The scenery is rugged and spectacular and it’s highly possible you’ll see lots of wildlife along the way.
Commentary along the six hour tour is informative and entertaining.
There are long (104 miles) and short (80 miles) tours. I recommend the 104-mile Wilderness Whitewater tour with Jerry’s Rogue Jets so you can experience the thrill of the rapids which is mostly featured on the longer tour.
It travels into the ‘Wild’ section, an area only accessible by jet boating, rafting and hiking trail.
You will stop along the way for lunch and a brew if you feel up to it. OR, you can take your own picnic lunch like we did. The picnic spots above the river are serene.

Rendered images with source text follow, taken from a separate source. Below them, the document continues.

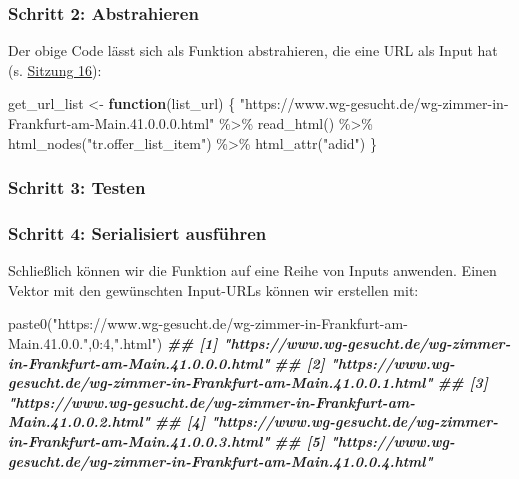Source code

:\documentclass[
  ngerman,
]{article}
\newenvironment{Shaded}{\begin{snugshade}}{\end{snugshade}}
\newcommand{\ControlFlowTok}[1]{\textcolor[rgb]{0.13,0.29,0.53}{\textbf{#1}}}
\newcommand{\DecValTok}[1]{\textcolor[rgb]{0.00,0.00,0.81}{#1}}
\newcommand{\DocumentationTok}[1]{\textcolor[rgb]{0.56,0.35,0.01}{\textbf{\textit{#1}}}}
\newcommand{\FunctionTok}[1]{\textcolor[rgb]{0.00,0.00,0.00}{#1}}
\newcommand{\NormalTok}[1]{#1}
\newcommand{\OtherTok}[1]{\textcolor[rgb]{0.56,0.35,0.01}{#1}}
\newcommand{\SpecialCharTok}[1]{\textcolor[rgb]{0.00,0.00,0.00}{#1}}
\newcommand{\StringTok}[1]{\textcolor[rgb]{0.31,0.60,0.02}{#1}}
\begin{document}
\hypertarget{schritt-2-abstrahieren}{%
\subsubsection{Schritt 2: Abstrahieren}\label{schritt-2-abstrahieren}}

Der obige Code lässt sich als Funktion abstrahieren, die eine URL als Input hat (s. \href{../16_breuer_2005_apis}{Sitzung 16}):

\begin{Shaded}
\begin{Highlighting}[]
\NormalTok{get\_url\_list }\OtherTok{\textless{}{-}} \ControlFlowTok{function}\NormalTok{(list\_url) \{}
  \StringTok{"https://www.wg{-}gesucht.de/wg{-}zimmer{-}in{-}Frankfurt{-}am{-}Main.41.0.0.0.html"} \SpecialCharTok{\%\textgreater{}\%}
    \FunctionTok{read\_html}\NormalTok{() }\SpecialCharTok{\%\textgreater{}\%}
    \FunctionTok{html\_nodes}\NormalTok{(}\StringTok{"tr.offer\_list\_item"}\NormalTok{) }\SpecialCharTok{\%\textgreater{}\%}
    \FunctionTok{html\_attr}\NormalTok{(}\StringTok{"adid"}\NormalTok{)}
\NormalTok{\}}
\end{Highlighting}
\end{Shaded}

\hypertarget{schritt-3-testen}{%
\subsubsection{Schritt 3: Testen}\label{schritt-3-testen}}

\hypertarget{schritt-4-serialisiert-ausfuxfchren}{%
\subsubsection{Schritt 4: Serialisiert ausführen}\label{schritt-4-serialisiert-ausfuxfchren}}

Schließlich können wir die Funktion auf eine Reihe von Inputs anwenden. Einen Vektor mit den gewünschten Input-URLs können wir erstellen mit:

\begin{Shaded}
\begin{Highlighting}[]
\FunctionTok{paste0}\NormalTok{(}\StringTok{"https://www.wg{-}gesucht.de/wg{-}zimmer{-}in{-}Frankfurt{-}am{-}Main.41.0.0."}\NormalTok{,}\DecValTok{0}\SpecialCharTok{:}\DecValTok{4}\NormalTok{,}\StringTok{".html"}\NormalTok{)}
\DocumentationTok{\#\# [1] "https://www.wg{-}gesucht.de/wg{-}zimmer{-}in{-}Frankfurt{-}am{-}Main.41.0.0.0.html"}
\DocumentationTok{\#\# [2] "https://www.wg{-}gesucht.de/wg{-}zimmer{-}in{-}Frankfurt{-}am{-}Main.41.0.0.1.html"}
\DocumentationTok{\#\# [3] "https://www.wg{-}gesucht.de/wg{-}zimmer{-}in{-}Frankfurt{-}am{-}Main.41.0.0.2.html"}
\DocumentationTok{\#\# [4] "https://www.wg{-}gesucht.de/wg{-}zimmer{-}in{-}Frankfurt{-}am{-}Main.41.0.0.3.html"}
\DocumentationTok{\#\# [5] "https://www.wg{-}gesucht.de/wg{-}zimmer{-}in{-}Frankfurt{-}am{-}Main.41.0.0.4.html"}
\end{Highlighting}
\end{Shaded}
\end{document}
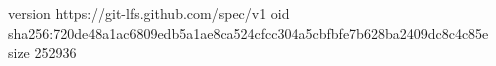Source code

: version https://git-lfs.github.com/spec/v1
oid sha256:720de48a1ac6809edb5a1ae8ca524cfcc304a5cbfbfe7b628ba2409dc8c4c85e
size 252936
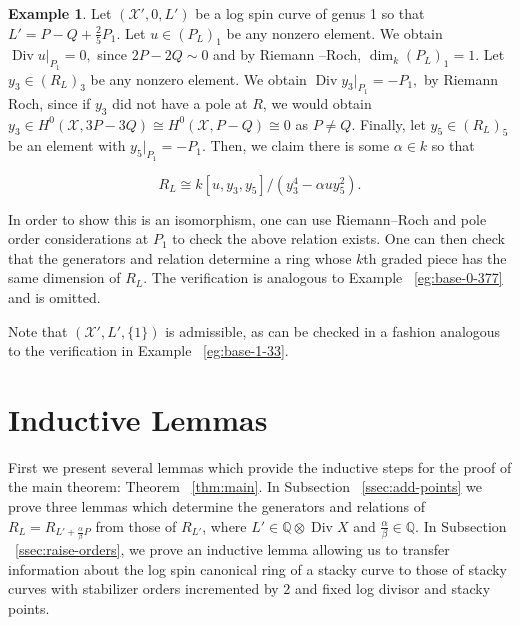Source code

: \documentclass{amsart}
\theoremstyle{plain}
\theoremstyle{definition}
\newtheorem{example}[thm]{Example}
\theoremstyle{remark}
\numberwithin{equation}{section}
\newcommand\BQ{{\mathbb Q}}
\DeclareMathOperator\di{Div}
\newcommand\sx{\mathscr X}
\newcommand{\halfcan}{L}
\begin{document}
\begin{example}
\label{eg:exception-1-5}
Let $(\sx', 0, L')$ be a log spin curve of genus 1 so that $L' = P -
 Q + \frac{2}{5} P_1.$ Let $u \in (P_L)_1$ be any nonzero element.
We obtain $\di u|_{P_1} = 0,$ since $2P - 2Q \sim 0$ and by Riemann
--Roch, $\dim_k (P_L)_1 = 1.$ Let $y_3 \in (R_\halfcan)_3$ be any nonzero
element. We obtain $\di y_3|_{P_1} = - P_1,$ by Riemann Roch, since
if $y_3$ did not have a pole at $R$, we would obtain $y_3 \in H^0
(\sx,3P-3Q) \cong H^0(\sx, P - Q) \cong 0$ as $P \neq Q$. Finally,
let $y_5 \in (R_\halfcan)_5$ be an element with $y_5|_{P_1} = -P_1$. Then,
we claim there is some $\alpha \in k$ so that

$$R_\halfcan \cong k[u, y_3, y_5]/(y_3^4 - \alpha u y_5^2).$$

In order to show this is an isomorphism, one can use Riemann--Roch and pole order considerations at $P_1$ to check the above relation exists. One can then check that the generators and relation determine a ring whose $k$th graded piece has the same dimension of $R_\halfcan$. The verification is analogous to Example ~\ref{eg:base-0-377} and is omitted.

Note that $(\sx', \halfcan', \{1\})$ is admissible, as can be checked in a fashion analogous to the verification in Example ~\ref{eg:base-1-33}.
\end{example}




\section{Inductive Lemmas}
\label{sec:induction}
First we present several lemmas which provide the inductive steps
for the proof of the main theorem: Theorem ~\ref{thm:main}. In
Subsection ~\ref{ssec:add-points} we prove three lemmas which
determine the generators and relations of $R_\halfcan = R_{\halfcan'
+ \frac{\alpha }{\beta}P}$ from those of $R_{\halfcan'}$, where
$\halfcan' \in \BQ \otimes \di X$ and $\frac{\alpha}{\beta} \in \BQ$. 
In Subsection ~\ref{ssec:raise-orders}, we prove an inductive lemma
allowing us to transfer information about the log spin canonical 
ring of a stacky curve to those of stacky curves with stabilizer
orders incremented by $2$ and fixed log divisor and stacky points.

\end{document}
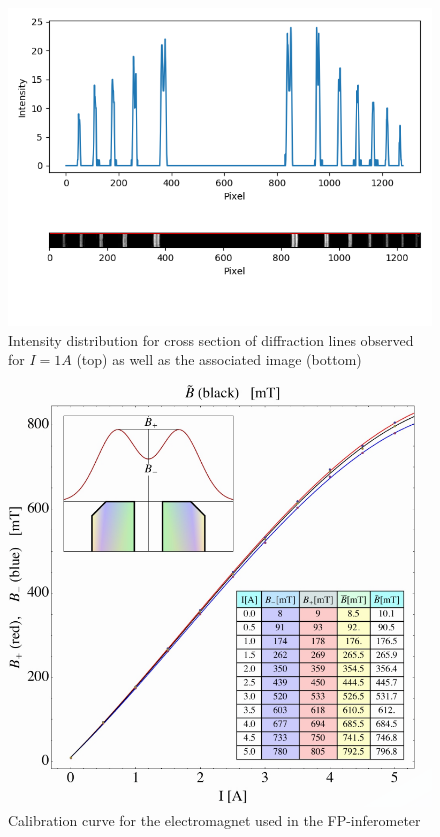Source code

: \documentclass[11pt,a4paper]{article}
\begin{document}
      \begin{figure}[H]
        \center
        \includegraphics[scale=0.8]{scripts/zeeman_1a_intensity.png}
        \caption{Intensity distribution for cross section of diffraction lines observed for $I=1A$ (top) as well as the associated image (bottom)}
        \label{fig:1A_intensity_dist}
      \end{figure}

      \begin{figure}[H]
        \center
        \includegraphics[width=15cm]{scripts/figs/B_calibration_curve.png}
        \caption{Calibration curve for the electromagnet used in the FP-inferometer}
        \label{fig:cali_curve}
      \end{figure}
\end{document}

Bears are commonly spotted and the odd mountain lion. We didn’t get lucky with those animals but we saw plenty of deer and birds.
2. Multnomah Falls Loop Hike, Columbia River Gorge
Multnomah Falls is a must see in Oregon. It’s the most well-known of all the waterfalls in Oregon.
This 611 ft. tall cascading waterfall is only 30 minutes from Portland and is the tallest waterfall in Oregon.
As it’s one of the most popular Oregon tourist attractions, you probably want to include it on your Oregon road trip.
The surrounding Columbia River Gorge is stunning (and full of waterfalls) so makes it an easy decision.
Skip just joining the masses from the Benson Bridge, the observation point offering a perfect view of the first and second drop of the waterfall – instead take on the 5 mile loop walk to the waterfall.
Not only will you experience the power of this gigantic waterfall from top, middle and bottom, but you’ll also pass by five other waterfalls along the way, as well as countless cascades.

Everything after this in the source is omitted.